La Chambre des députés [italienne] s’apprête à voter la réforme de l’aménagement du territoire, par un texte approuvé par la VIII ème Commission parlementaire. Ce texte, en grande partie dû au Rapporteur de cette Commission, le député Lupi, abroge le principe même de l’aménagement public du territoire.
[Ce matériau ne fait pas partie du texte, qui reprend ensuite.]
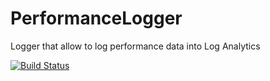 # PerformanceLogger
Logger that allow to log performance data into Log Analytics

[![Build Status](https://travis-ci.org/lerthe61/PerformanceLogger.svg?branch=master)](https://travis-ci.org/lerthe61/PerformanceLogger)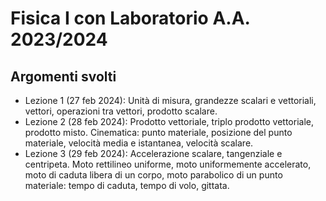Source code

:# Fisica I con Laboratorio A.A. 2023/2024
## Argomenti svolti
- Lezione 1 (27 feb 2024): Unità di misura, grandezze scalari e vettoriali, vettori, operazioni tra vettori, prodotto scalare.
- Lezione 2 (28 feb 2024): Prodotto vettoriale, triplo prodotto vettoriale, prodotto misto. Cinematica: punto materiale, posizione del punto materiale, velocità media e istantanea, velocità scalare.
- Lezione 3 (29 feb 2024): Accelerazione scalare, tangenziale e centripeta. Moto rettilineo uniforme, moto uniformemente accelerato, moto di caduta libera di un  corpo, moto parabolico di un punto materiale: tempo di caduta, tempo di volo, gittata.

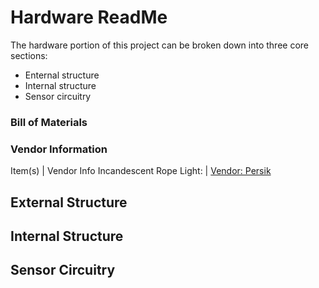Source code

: # Hardware ReadMe
The hardware portion of this project can be broken down into three core sections:
* Enternal structure
* Internal structure
* Sensor circuitry

### Bill of Materials

### Vendor Information
Item(s) | Vendor Info
Incandescent Rope Light: | [Vendor: Persik](https://persik.com/collections/rope-lights/products/persik-18-feet-red-rope-light-for-indoor-and-outdoor-use-pack-of-2-total-36-feet-length)


## External Structure


## Internal Structure


## Sensor Circuitry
Il illustre une des conquêtes principales de la pensée libérale qui a touché tous les pays développés, et annule les résultats d’avancées de civilisation et de bien-être en ce qui concerne l’urbanisme et la gouvernance des territoires, obtenues ce dernier demi-siècle grâce aux forces sociales, politiques et culturelles italiennes.
Le projet de loi remplace l’expression «les actions des autorités» (l’action publique), c’est-à-dire l’activité publique normale de planification, par «les actions de négociation avec les parties intéressées». Le rapport justificatif de la loi spécifie que les parties intéressées ne sont pas – comme on pourrait le souhaiter – l’ensemble des citoyens qui ont le droit de bénéficier d’un milieu urbain agréable et salubre, mais au contraire le cercle restreint des acteurs économiques. Un droit collectif est donc remplacé par une somme d’intérêts particuliers, parmi lesquels domine les intérêts immobiliers. Les lieux de la vie commune, la ville et le territoire sont confiés à ce qui arrange le marché.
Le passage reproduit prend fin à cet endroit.